I can’t recall when, in my childhood, I first heard the spiritual. It’s one of those memories so early and formative, it knits itself into your bones. Since then, I’ve heard “Sweet Little Jesus Boy” sung by church choirs and perfectly inflected by opera stars. The spiritual is a prayer offered to both the baby and the grown, murdered, and resurrected Jesus. It speaks to Him of poverty, of cruelty, and of spiritual blindness.
Sweet little Jesus boy, they made you be born in a manger.
That we would relegate a birthing mother to a cattle cave is bad enough.
We didn’t know who you were.
That we didn’t see the abhorrence of our act, unfathomable. Yet that’s what happened. And to what “Jesus Boy’s” creators could relate. Not to be seen. Not to be treated as God’s children.
Didn’t know you’d come to save us all
To take our sins away
Our eyes were blind we did not see
We didn’t know who You were
“Jesus Boy’s” creators knew what it meant to be made invisible, to be treated as “less than.”
The world treat you mean, Lord.
Treat me mean, too…
Felt the pain of cruelty in their bones. Yet…
Just seems like we can’t do right
Look how we treated you
But please, Sir, forgive us Lord
We didn’t know it was you.
They don’t choose to see themselves simply as victims. Owning their part in the need for Jesus’ coming, they ask forgiveness. Asking for anything requires courage, because asking makes us vulnerable. Asking forgiveness takes extraordinary courage, because that kind of asking also requires humility.

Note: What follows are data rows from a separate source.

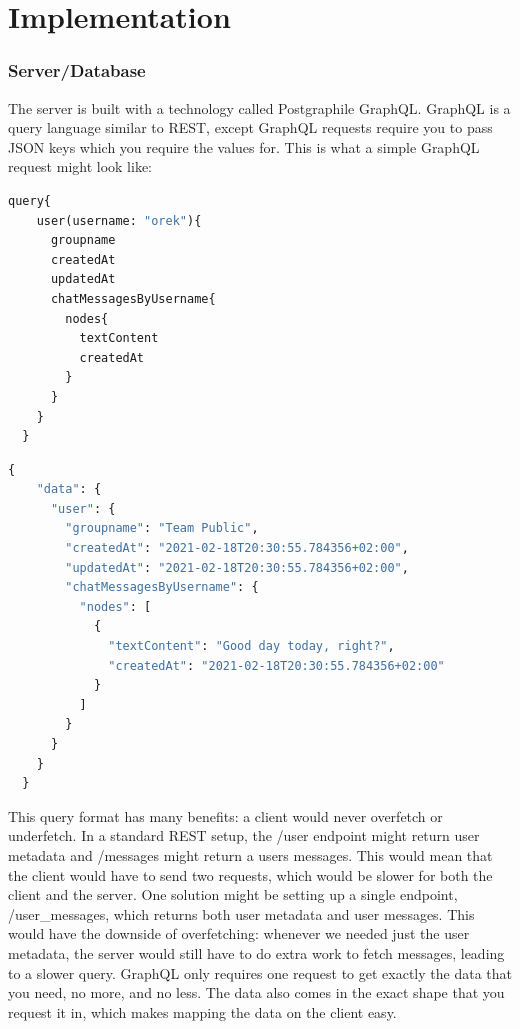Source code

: \documentclass{l4proj}
\begin{document}
\chapter{Implementation}
\subsection{Server/Database}
The server is built with a technology called Postgraphile GraphQL. GraphQL is a query language similar to REST, except GraphQL requests require you to pass JSON keys which you require the values for. This is what a simple GraphQL request might look like: 

\begin{lstlisting}[language=python, caption={An example GraphQL query fetching information about user "orek" and their messages }, label=lst:callahan]
  query{
    user(username: "orek"){
      groupname
      createdAt
      updatedAt
      chatMessagesByUsername{
        nodes{
          textContent
          createdAt
        }
      }
    }
  }
\end{lstlisting}

\begin{lstlisting}[language=python, caption={Server response to the above query}]
  {
    "data": {
      "user": {
        "groupname": "Team Public",
        "createdAt": "2021-02-18T20:30:55.784356+02:00",
        "updatedAt": "2021-02-18T20:30:55.784356+02:00",
        "chatMessagesByUsername": {
          "nodes": [
            {
              "textContent": "Good day today, right?",
              "createdAt": "2021-02-18T20:30:55.784356+02:00"
            }
          ]
        }
      }
    }
  }
\end{lstlisting}
This query format has many benefits: a client would never overfetch or underfetch. In a standard REST setup, the /user endpoint might return user metadata and /messages might return a users messages. This would mean that the client would have to send two requests, which would be slower for both the client and the server. One solution might be setting up a single endpoint, /user\_messages, which returns both user metadata and user messages. This would have the downside of overfetching: whenever we needed just the user metadata, the server would still have to do extra work to fetch messages, leading to a slower query. GraphQL only requires one request to get exactly the data that you need, no more, and no less. The data also comes in the exact shape that you request it in, which makes mapping the data on the client easy. 
\end{document}
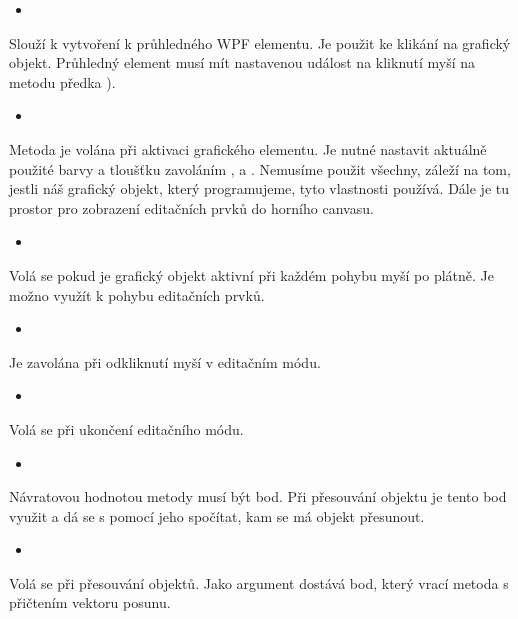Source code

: \documentclass[
  field=inf,
  biblatex,
  glossaries,
  index
]{kidiplom}
\begin{document}
\begin{itemize}
\item {}
\end{itemize}
Slouží k vytvoření k průhledného WPF elementu. Je použit ke klikání na grafický objekt. Průhledný element musí mít nastavenou událost na kliknutí myší na metodu předka ).

\begin{itemize}
\item {}
\end{itemize}
Metoda je volána při aktivaci grafického elementu. Je nutné nastavit aktuálně použité barvy a tloušťku zavoláním ,  a . Nemusíme použit všechny, záleží na tom, jestli náš grafický objekt, který programujeme, tyto vlastnosti používá.
Dále je tu prostor pro zobrazení editačních prvků do horního canvasu.

\begin{itemize}
\item {}
\end{itemize}
Volá se pokud je grafický objekt aktivní při každém pohybu myší po plátně. Je možno využít k pohybu editačních prvků.

\begin{itemize}
\item {}
\end{itemize}
Je zavolána při odkliknutí myší v editačním módu.

\begin{itemize}
\item {}
\end{itemize}
Volá se při ukončení editačního módu.

\begin{itemize}
\item {}
\end{itemize}
Návratovou hodnotou metody musí být bod. Při přesouvání objektu je tento bod využit a dá se s pomocí jeho spočítat, kam se má objekt přesunout.

\begin{itemize}
\item {}
\end{itemize}
Volá se při přesouvání objektů. Jako argument dostává bod, který vrací metoda  s přičtením vektoru posunu.
\end{document}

You done showed us how you been tryin’
Master, you don’t showed us how,
Even as you were dyin’.
Faithful unto death. Can I do that? I don’t know. The song’s creators didn’t, couldn’t know. But, in Jesus, they saw a courage for which they longed. In the Little Jesus Boy, Murdered Man, Resurrected God they found hope.
For me, the song best finds its truth when sung by a single voice. One that’s known some tears.